I have an elevated optical density (OD) reading for my ELISA standard. What went wrong?
Here are possible causes and solutions:
Incorrect dilution of the anti-rabbit IgG HRP or streptavidin-HRP working solution.
Warm the solution of anti-rabbit IgG HRP or streptavidin-HRP (100X) to room temperature, draw it up slowly, and wipe the tip with a laboratory tissue (e.g., Kimwipe tissue) to remove the excess. Dilute only in the HRP diluent provided.
Incubation times extended. Follow incubation times outlined in the protocol.
Incubations performed at 37 degrees C. Perform incubations at room temperature (approximately 25 plus or minus 2 degrees C) when instructed in the protocol.
I am getting an elevated background in my ELISA. What should I do?
Here are possible causes and solutions:
Insufficient washing and/or draining of wells after washing. Residual solution containing anti-rabbit IgG HRP or streptavidin-HRP can elevate the background if left in the well.
Wash according to the protocol. Verify the function of the automated plate washer. At the end of each washing step, invert the plate on absorbent tissue on the countertop and allow it to completely drain, tapping forcefully if necessary to remove residual fluid.
Chromogen exposed to light prior to use, resulting in a blue color.

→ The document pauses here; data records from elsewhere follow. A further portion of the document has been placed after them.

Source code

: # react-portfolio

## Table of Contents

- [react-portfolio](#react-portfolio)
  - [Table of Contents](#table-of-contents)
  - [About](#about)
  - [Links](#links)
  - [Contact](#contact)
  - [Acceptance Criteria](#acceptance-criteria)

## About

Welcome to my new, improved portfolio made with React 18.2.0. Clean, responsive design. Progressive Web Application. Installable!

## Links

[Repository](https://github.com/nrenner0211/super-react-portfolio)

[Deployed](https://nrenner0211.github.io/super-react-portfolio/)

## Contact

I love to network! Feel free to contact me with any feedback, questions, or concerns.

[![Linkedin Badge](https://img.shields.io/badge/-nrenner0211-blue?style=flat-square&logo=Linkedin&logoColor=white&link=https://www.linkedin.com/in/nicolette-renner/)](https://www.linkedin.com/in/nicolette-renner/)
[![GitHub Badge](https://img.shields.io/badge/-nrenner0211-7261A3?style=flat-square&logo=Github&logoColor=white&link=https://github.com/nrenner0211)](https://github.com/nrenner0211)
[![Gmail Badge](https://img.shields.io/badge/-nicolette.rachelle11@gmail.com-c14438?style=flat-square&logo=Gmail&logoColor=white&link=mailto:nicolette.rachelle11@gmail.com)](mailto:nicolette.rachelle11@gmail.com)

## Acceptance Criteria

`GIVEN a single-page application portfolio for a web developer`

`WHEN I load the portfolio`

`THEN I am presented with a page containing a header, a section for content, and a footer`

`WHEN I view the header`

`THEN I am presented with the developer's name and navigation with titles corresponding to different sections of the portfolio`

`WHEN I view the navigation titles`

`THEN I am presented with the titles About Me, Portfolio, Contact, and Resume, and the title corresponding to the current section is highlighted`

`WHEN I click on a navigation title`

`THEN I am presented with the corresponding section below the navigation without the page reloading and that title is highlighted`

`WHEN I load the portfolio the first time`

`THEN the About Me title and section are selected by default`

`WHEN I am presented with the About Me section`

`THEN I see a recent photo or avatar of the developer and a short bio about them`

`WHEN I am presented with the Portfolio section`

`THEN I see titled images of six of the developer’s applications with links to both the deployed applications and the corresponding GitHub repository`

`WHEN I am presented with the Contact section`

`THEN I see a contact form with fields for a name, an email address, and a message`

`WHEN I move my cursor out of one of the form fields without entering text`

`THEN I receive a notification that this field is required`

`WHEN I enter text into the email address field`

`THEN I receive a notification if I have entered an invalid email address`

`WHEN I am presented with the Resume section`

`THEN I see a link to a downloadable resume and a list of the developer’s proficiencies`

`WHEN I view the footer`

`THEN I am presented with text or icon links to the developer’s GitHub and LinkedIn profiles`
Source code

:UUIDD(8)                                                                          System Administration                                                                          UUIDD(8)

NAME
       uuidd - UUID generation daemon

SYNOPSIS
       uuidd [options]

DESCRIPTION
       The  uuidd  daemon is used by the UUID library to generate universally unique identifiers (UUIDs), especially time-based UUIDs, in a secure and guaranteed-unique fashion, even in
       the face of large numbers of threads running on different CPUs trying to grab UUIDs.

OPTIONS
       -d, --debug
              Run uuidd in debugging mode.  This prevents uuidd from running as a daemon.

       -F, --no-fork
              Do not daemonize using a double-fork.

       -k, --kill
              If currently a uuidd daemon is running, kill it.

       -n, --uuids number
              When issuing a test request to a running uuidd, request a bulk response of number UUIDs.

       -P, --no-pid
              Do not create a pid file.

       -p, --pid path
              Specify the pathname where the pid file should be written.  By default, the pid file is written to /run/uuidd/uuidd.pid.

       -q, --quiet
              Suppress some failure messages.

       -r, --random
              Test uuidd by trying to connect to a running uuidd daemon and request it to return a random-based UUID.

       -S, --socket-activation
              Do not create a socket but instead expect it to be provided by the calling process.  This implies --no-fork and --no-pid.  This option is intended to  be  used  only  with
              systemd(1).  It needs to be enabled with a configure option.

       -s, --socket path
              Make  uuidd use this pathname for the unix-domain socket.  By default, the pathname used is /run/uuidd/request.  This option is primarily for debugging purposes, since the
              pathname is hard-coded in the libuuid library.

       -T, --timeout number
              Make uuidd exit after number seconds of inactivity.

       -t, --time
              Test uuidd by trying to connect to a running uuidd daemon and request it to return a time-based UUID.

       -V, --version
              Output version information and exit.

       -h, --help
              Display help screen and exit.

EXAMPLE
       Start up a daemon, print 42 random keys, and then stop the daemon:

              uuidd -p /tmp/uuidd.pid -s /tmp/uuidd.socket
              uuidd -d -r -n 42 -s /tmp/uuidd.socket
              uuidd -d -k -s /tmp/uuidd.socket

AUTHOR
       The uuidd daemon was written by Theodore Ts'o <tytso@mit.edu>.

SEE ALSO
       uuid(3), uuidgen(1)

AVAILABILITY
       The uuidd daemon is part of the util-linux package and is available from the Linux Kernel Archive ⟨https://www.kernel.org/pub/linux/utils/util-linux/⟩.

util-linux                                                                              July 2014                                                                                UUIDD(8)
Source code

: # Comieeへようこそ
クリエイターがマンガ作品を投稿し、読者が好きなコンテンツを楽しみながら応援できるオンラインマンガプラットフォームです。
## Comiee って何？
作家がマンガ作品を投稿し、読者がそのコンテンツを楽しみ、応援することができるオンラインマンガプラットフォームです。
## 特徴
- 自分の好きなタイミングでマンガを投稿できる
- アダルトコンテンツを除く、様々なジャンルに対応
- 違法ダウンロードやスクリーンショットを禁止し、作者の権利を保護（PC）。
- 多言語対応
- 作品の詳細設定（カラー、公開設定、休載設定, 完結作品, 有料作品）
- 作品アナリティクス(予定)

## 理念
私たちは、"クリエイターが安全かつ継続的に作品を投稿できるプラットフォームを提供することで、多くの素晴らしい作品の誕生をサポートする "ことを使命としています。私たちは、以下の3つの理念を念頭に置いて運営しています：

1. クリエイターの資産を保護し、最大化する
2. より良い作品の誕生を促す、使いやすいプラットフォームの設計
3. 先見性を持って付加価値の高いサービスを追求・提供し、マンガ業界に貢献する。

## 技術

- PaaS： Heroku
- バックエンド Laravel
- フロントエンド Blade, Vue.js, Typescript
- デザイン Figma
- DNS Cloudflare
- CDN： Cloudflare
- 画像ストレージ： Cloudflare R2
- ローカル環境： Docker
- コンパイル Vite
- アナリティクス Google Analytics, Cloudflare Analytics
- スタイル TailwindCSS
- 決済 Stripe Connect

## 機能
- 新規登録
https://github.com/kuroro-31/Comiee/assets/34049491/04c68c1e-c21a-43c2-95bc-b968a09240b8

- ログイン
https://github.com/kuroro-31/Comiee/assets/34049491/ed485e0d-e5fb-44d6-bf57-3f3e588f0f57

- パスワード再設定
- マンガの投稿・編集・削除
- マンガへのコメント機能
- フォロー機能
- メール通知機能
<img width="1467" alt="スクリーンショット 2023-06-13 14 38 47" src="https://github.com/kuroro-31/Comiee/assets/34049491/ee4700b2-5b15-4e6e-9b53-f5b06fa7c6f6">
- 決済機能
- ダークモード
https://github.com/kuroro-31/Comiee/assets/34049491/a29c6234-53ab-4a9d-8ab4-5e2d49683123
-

Keep chromogen in its vial until you are ready to dispense it into the plate, and then pour it into a reservoir to prevent contamination of the vial with equipment. Do not cover the plate with foil.
Incubation time is too long or incubation temperature is too high.
Reduce incubation time and/or temperature.
Contamination of pipette, dispensing reservoir, or substrate solution with anti-rabbit IgG HRP or streptavidin-HRP.
Do not use chromogen that appears blue prior to dispensing onto the plate. Obtain a new vial of chromogen.
Blanks that have been set up improperly.
Follow the protocol when designating blank wells. Blank wells contain only chromogen and stop solution. Subtract blank well results from all other wells.
Incorrect dilution of standard stock solution or standards diluted in serum, culture supernatant, or other.
Follow the protocol instructions regarding dilution of the standard. Dilute standards only in the Standard Diluent Buffer provided in the kit.
After I added the chromogen reagent to the plate, I incubated the ELISA as suggested in the manual, but the A450 of the highest standard was higher than what my plate reader can read. What should I do?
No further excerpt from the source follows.